> **EXERCISE**: What you return should match the entries below exactly, only without the images.

Records from a collection:
------
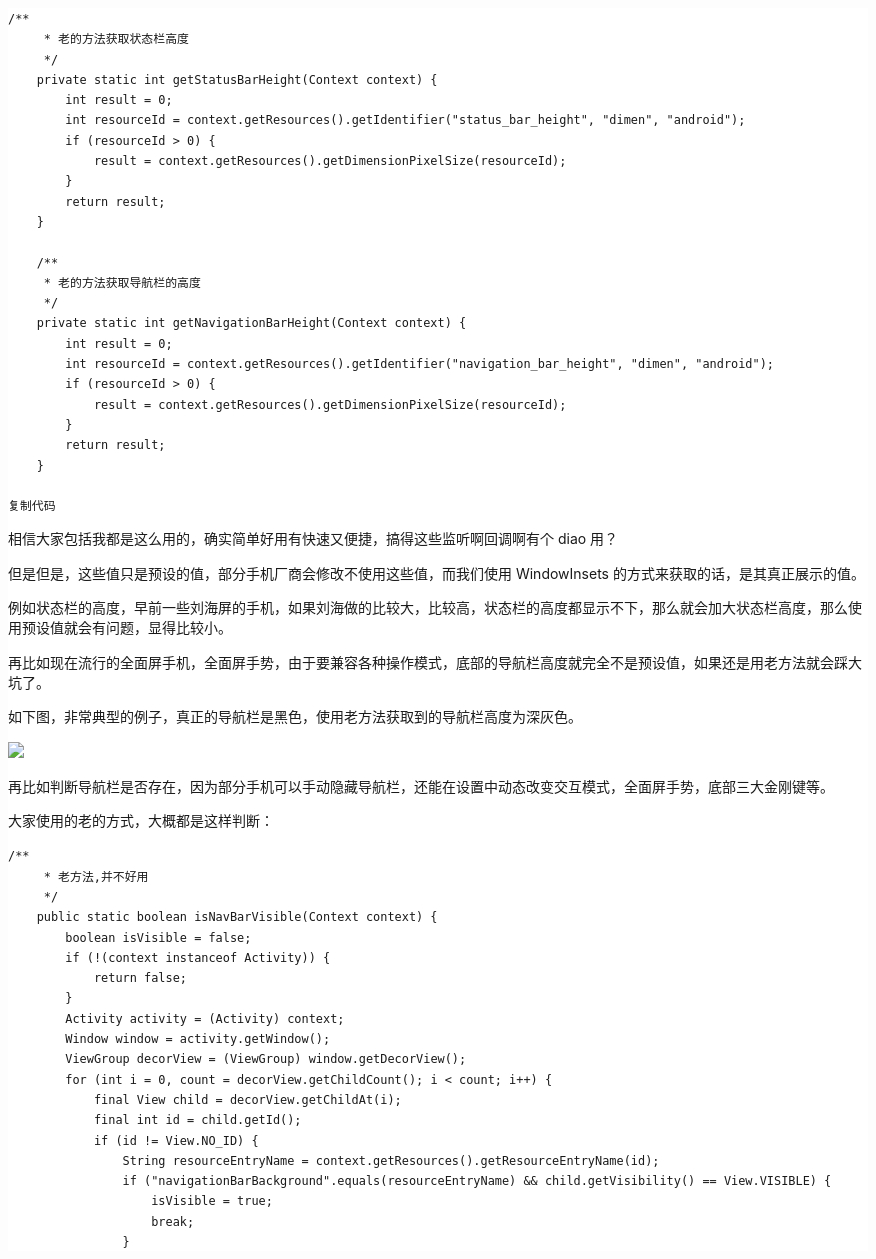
 ```
/**
     * 老的方法获取状态栏高度
     */
    private static int getStatusBarHeight(Context context) {
        int result = 0;
        int resourceId = context.getResources().getIdentifier("status_bar_height", "dimen", "android");
        if (resourceId > 0) {
            result = context.getResources().getDimensionPixelSize(resourceId);
        }
        return result;
    }

    /**
     * 老的方法获取导航栏的高度
     */
    private static int getNavigationBarHeight(Context context) {
        int result = 0;
        int resourceId = context.getResources().getIdentifier("navigation_bar_height", "dimen", "android");
        if (resourceId > 0) {
            result = context.getResources().getDimensionPixelSize(resourceId);
        }
        return result;
    }

复制代码
```

相信大家包括我都是这么用的，确实简单好用有快速又便捷，搞得这些监听啊回调啊有个 diao 用？

但是但是，这些值只是预设的值，部分手机厂商会修改不使用这些值，而我们使用 WindowInsets 的方式来获取的话，是其真正展示的值。

例如状态栏的高度，早前一些刘海屏的手机，如果刘海做的比较大，比较高，状态栏的高度都显示不下，那么就会加大状态栏高度，那么使用预设值就会有问题，显得比较小。

再比如现在流行的全面屏手机，全面屏手势，由于要兼容各种操作模式，底部的导航栏高度就完全不是预设值，如果还是用老方法就会踩大坑了。

如下图，非常典型的例子，真正的导航栏是黑色，使用老方法获取到的导航栏高度为深灰色。

![](https://p3-juejin.byteimg.com/tos-cn-i-k3u1fbpfcp/659364110a6a452db0658993eacb6f83~tplv-k3u1fbpfcp-zoom-in-crop-mark:4536:0:0:0.awebp)

再比如判断导航栏是否存在，因为部分手机可以手动隐藏导航栏，还能在设置中动态改变交互模式，全面屏手势，底部三大金刚键等。

大家使用的老的方式，大概都是这样判断：

```
/**
     * 老方法,并不好用
     */
    public static boolean isNavBarVisible(Context context) {
        boolean isVisible = false;
        if (!(context instanceof Activity)) {
            return false;
        }
        Activity activity = (Activity) context;
        Window window = activity.getWindow();
        ViewGroup decorView = (ViewGroup) window.getDecorView();
        for (int i = 0, count = decorView.getChildCount(); i < count; i++) {
            final View child = decorView.getChildAt(i);
            final int id = child.getId();
            if (id != View.NO_ID) {
                String resourceEntryName = context.getResources().getResourceEntryName(id);
                if ("navigationBarBackground".equals(resourceEntryName) && child.getVisibility() == View.VISIBLE) {
                    isVisible = true;
                    break;
                }
```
------
> **REPLY**:
 ```
/**
     * 老的方法获取状态栏高度
     */
    private static int getStatusBarHeight(Context context) {
        int result = 0;
        int resourceId = context.getResources().getIdentifier("status_bar_height", "dimen", "android");
        if (resourceId > 0) {
            result = context.getResources().getDimensionPixelSize(resourceId);
        }
        return result;
    }

    /**
     * 老的方法获取导航栏的高度
     */
    private static int getNavigationBarHeight(Context context) {
        int result = 0;
        int resourceId = context.getResources().getIdentifier("navigation_bar_height", "dimen", "android");
        if (resourceId > 0) {
            result = context.getResources().getDimensionPixelSize(resourceId);
        }
        return result;
    }

复制代码
```

相信大家包括我都是这么用的，确实简单好用有快速又便捷，搞得这些监听啊回调啊有个 diao 用？

但是但是，这些值只是预设的值，部分手机厂商会修改不使用这些值，而我们使用 WindowInsets 的方式来获取的话，是其真正展示的值。

例如状态栏的高度，早前一些刘海屏的手机，如果刘海做的比较大，比较高，状态栏的高度都显示不下，那么就会加大状态栏高度，那么使用预设值就会有问题，显得比较小。

再比如现在流行的全面屏手机，全面屏手势，由于要兼容各种操作模式，底部的导航栏高度就完全不是预设值，如果还是用老方法就会踩大坑了。

如下图，非常典型的例子，真正的导航栏是黑色，使用老方法获取到的导航栏高度为深灰色。

![](https://p3-juejin.byteimg.com/tos-cn-i-k3u1fbpfcp/659364110a6a452db0658993eacb6f83~tplv-k3u1fbpfcp-zoom-in-crop-mark:4536:0:0:0.awebp)

再比如判断导航栏是否存在，因为部分手机可以手动隐藏导航栏，还能在设置中动态改变交互模式，全面屏手势，底部三大金刚键等。

大家使用的老的方式，大概都是这样判断：

```
/**
     * 老方法,并不好用
     */
    public static boolean isNavBarVisible(Context context) {
        boolean isVisible = false;
        if (!(context instanceof Activity)) {
            return false;
        }
        Activity activity = (Activity) context;
        Window window = activity.getWindow();
        ViewGroup decorView = (ViewGroup) window.getDecorView();
        for (int i = 0, count = decorView.getChildCount(); i < count; i++) {
            final View child = decorView.getChildAt(i);
            final int id = child.getId();
            if (id != View.NO_ID) {
                String resourceEntryName = context.getResources().getResourceEntryName(id);
                if ("navigationBarBackground".equals(resourceEntryName) && child.getVisibility() == View.VISIBLE) {
                    isVisible = true;
                    break;
                }
```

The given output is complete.